Task to carry out: Lines with the word "https": copy all of them from the entries below.
************
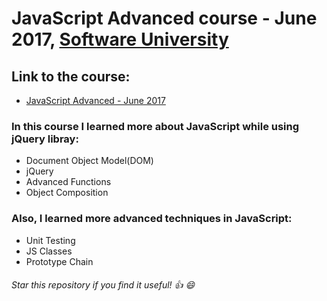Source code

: # JavaScript Advanced course - June 2017, [Software University](https://softuni.bg/ "Software University")

## Link to the course: 
* [JavaScript Advanced - June 2017](https://softuni.bg/trainings/1650/js-advanced-july-2017 "JavaScript Advanced - June 2017")

### In this course I learned more about JavaScript while using jQuery libray:

* Document Object Model(DOM)
* jQuery
* Advanced Functions
* Object Composition

### Also, I learned more advanced techniques in JavaScript:

* Unit Testing
* JS Classes
* Prototype Chain

###### Star this repository if you find it useful! :thumbsup: :smile:
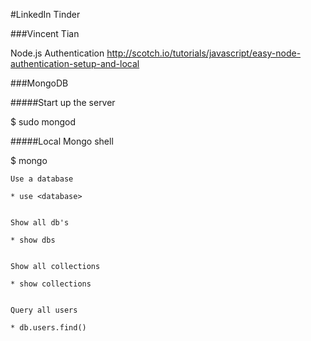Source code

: #LinkedIn Tinder

###Vincent Tian

Node.js Authentication
http://scotch.io/tutorials/javascript/easy-node-authentication-setup-and-local

###MongoDB


#####Start up the server

$ sudo mongod

#####Local Mongo shell

$ mongo


	Use a database

	* use <database>


	Show all db's

	* show dbs


	Show all collections

	* show collections


	Query all users

	* db.users.find()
************
The answer:
: # JavaScript Advanced course - June 2017, [Software University](https://softuni.bg/ "Software University")
* [JavaScript Advanced - June 2017](https://softuni.bg/trainings/1650/js-advanced-july-2017 "JavaScript Advanced - June 2017")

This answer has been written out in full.